→ **To do**:
The lines to repeat run from the one containing "Ist das alte, liberale" through the last line of the records below; repeat them exactly and give nothing more.

→ **Data for processing**:

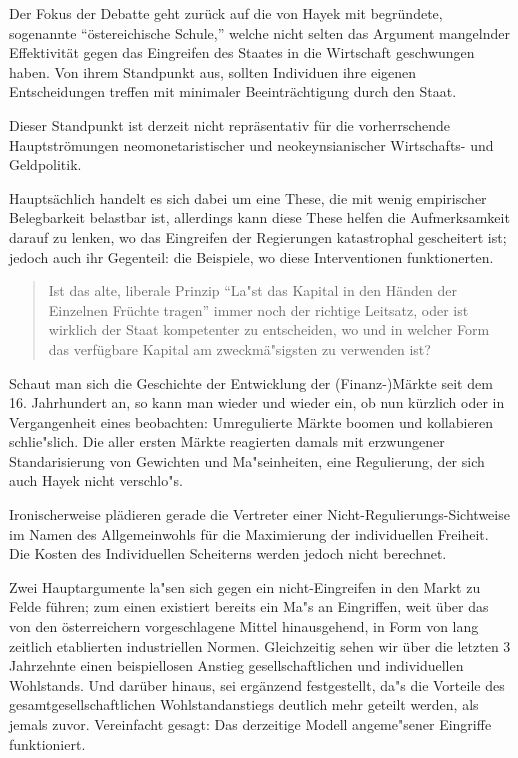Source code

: \documentclass[
        onecolumn,
        a4paper,
        abstracton,
        parskip=half
        ,final
        ]{scrartcl}
\begin{document}
Der Fokus der Debatte geht zur{\"u}ck auf die von Hayek mit begr{\"u}ndete, sogenannte "`{\"o}stereichische Schule,"' welche nicht selten das Argument mangelnder Effektivit{\"a}t gegen das Eingreifen des Staates in die Wirtschaft geschwungen haben. Von ihrem Standpunkt aus, sollten Individuen ihre eigenen Entscheidungen treffen mit minimaler Beeintr{\"a}chtigung durch den Staat.

Dieser Standpunkt ist derzeit nicht repr{\"a}sentativ f{\"u}r die vorherrschende Hauptstr{\"o}mungen neomonetaristischer und neokeynsianischer Wirtschafts- und Geldpolitik.

Haupts{\"a}chlich handelt es sich dabei um eine These, die mit wenig empirischer Belegbarkeit belastbar ist, allerdings kann diese These helfen die Aufmerksamkeit darauf zu lenken, wo das Eingreifen der Regierungen katastrophal gescheitert ist; jedoch auch ihr Gegenteil: die Beispiele, wo diese Interventionen funktionerten.

\begin{quote}
Ist das alte, liberale Prinzip "`La{"s}t das Kapital in den H{\"a}nden der Einzelnen Fr{\"u}chte tragen"' immer noch der richtige Leitsatz,
 oder ist wirklich der Staat kompetenter zu entscheiden, wo und in welcher Form das verf{\"u}gbare Kapital am zweckm{\"a}{"s}igsten zu verwenden ist? \citep[S.23f]{Hayek1969}
\end{quote}

Schaut man sich die Geschichte der Entwicklung der (Finanz-)M{\"a}rkte seit dem 16. Jahrhundert an, so kann man wieder und wieder ein, ob nun k{\"u}rzlich oder in Vergangenheit eines beobachten: Umregulierte M{\"a}rkte boomen und kollabieren schlie{"s}lich. Die aller ersten M{\"a}rkte reagierten damals mit erzwungener Standarisierung von Gewichten und Ma{"s}einheiten, eine Regulierung, der sich auch Hayek nicht verschlo{"s}.

Ironischerweise pl{\"a}dieren gerade die Vertreter einer Nicht-Regulierungs-Sichtweise im Namen des Allgemeinwohls f{\"u}r die Maximierung der individuellen Freiheit. Die Kosten des Individuellen Scheiterns werden jedoch nicht berechnet.

Zwei Hauptargumente la{"s}en sich gegen ein nicht-Eingreifen in den Markt zu Felde f{\"u}hren; zum einen existiert bereits ein Ma{"s} an Eingriffen, weit {\"u}ber das von den {\"o}sterreichern vorgeschlagene Mittel hinausgehend, in Form von lang zeitlich etablierten industriellen Normen. Gleichzeitig sehen wir {\"u}ber die letzten 3 Jahrzehnte einen beispiellosen Anstieg gesellschaftlichen und individuellen Wohlstands. Und dar{\"u}ber hinaus, sei erg{\"a}nzend festgestellt, da{"s} die Vorteile des gesamtgesellschaftlichen Wohlstandanstiegs deutlich mehr geteilt werden, als jemals zuvor. Vereinfacht gesagt: Das derzeitige Modell angeme{"s}ener Eingriffe funktioniert.
\end{document}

→ **Answer to the problem**:
Ist das alte, liberale Prinzip "`La{"s}t das Kapital in den H{\"a}nden der Einzelnen Fr{\"u}chte tragen"' immer noch der richtige Leitsatz,
 oder ist wirklich der Staat kompetenter zu entscheiden, wo und in welcher Form das verf{\"u}gbare Kapital am zweckm{\"a}{"s}igsten zu verwenden ist? \citep[S.23f]{Hayek1969}
\end{quote}

Schaut man sich die Geschichte der Entwicklung der (Finanz-)M{\"a}rkte seit dem 16. Jahrhundert an, so kann man wieder und wieder ein, ob nun k{\"u}rzlich oder in Vergangenheit eines beobachten: Umregulierte M{\"a}rkte boomen und kollabieren schlie{"s}lich. Die aller ersten M{\"a}rkte reagierten damals mit erzwungener Standarisierung von Gewichten und Ma{"s}einheiten, eine Regulierung, der sich auch Hayek nicht verschlo{"s}.

Ironischerweise pl{\"a}dieren gerade die Vertreter einer Nicht-Regulierungs-Sichtweise im Namen des Allgemeinwohls f{\"u}r die Maximierung der individuellen Freiheit. Die Kosten des Individuellen Scheiterns werden jedoch nicht berechnet.

Zwei Hauptargumente la{"s}en sich gegen ein nicht-Eingreifen in den Markt zu Felde f{\"u}hren; zum einen existiert bereits ein Ma{"s} an Eingriffen, weit {\"u}ber das von den {\"o}sterreichern vorgeschlagene Mittel hinausgehend, in Form von lang zeitlich etablierten industriellen Normen. Gleichzeitig sehen wir {\"u}ber die letzten 3 Jahrzehnte einen beispiellosen Anstieg gesellschaftlichen und individuellen Wohlstands. Und dar{\"u}ber hinaus, sei erg{\"a}nzend festgestellt, da{"s} die Vorteile des gesamtgesellschaftlichen Wohlstandanstiegs deutlich mehr geteilt werden, als jemals zuvor. Vereinfacht gesagt: Das derzeitige Modell angeme{"s}ener Eingriffe funktioniert.
\end{document}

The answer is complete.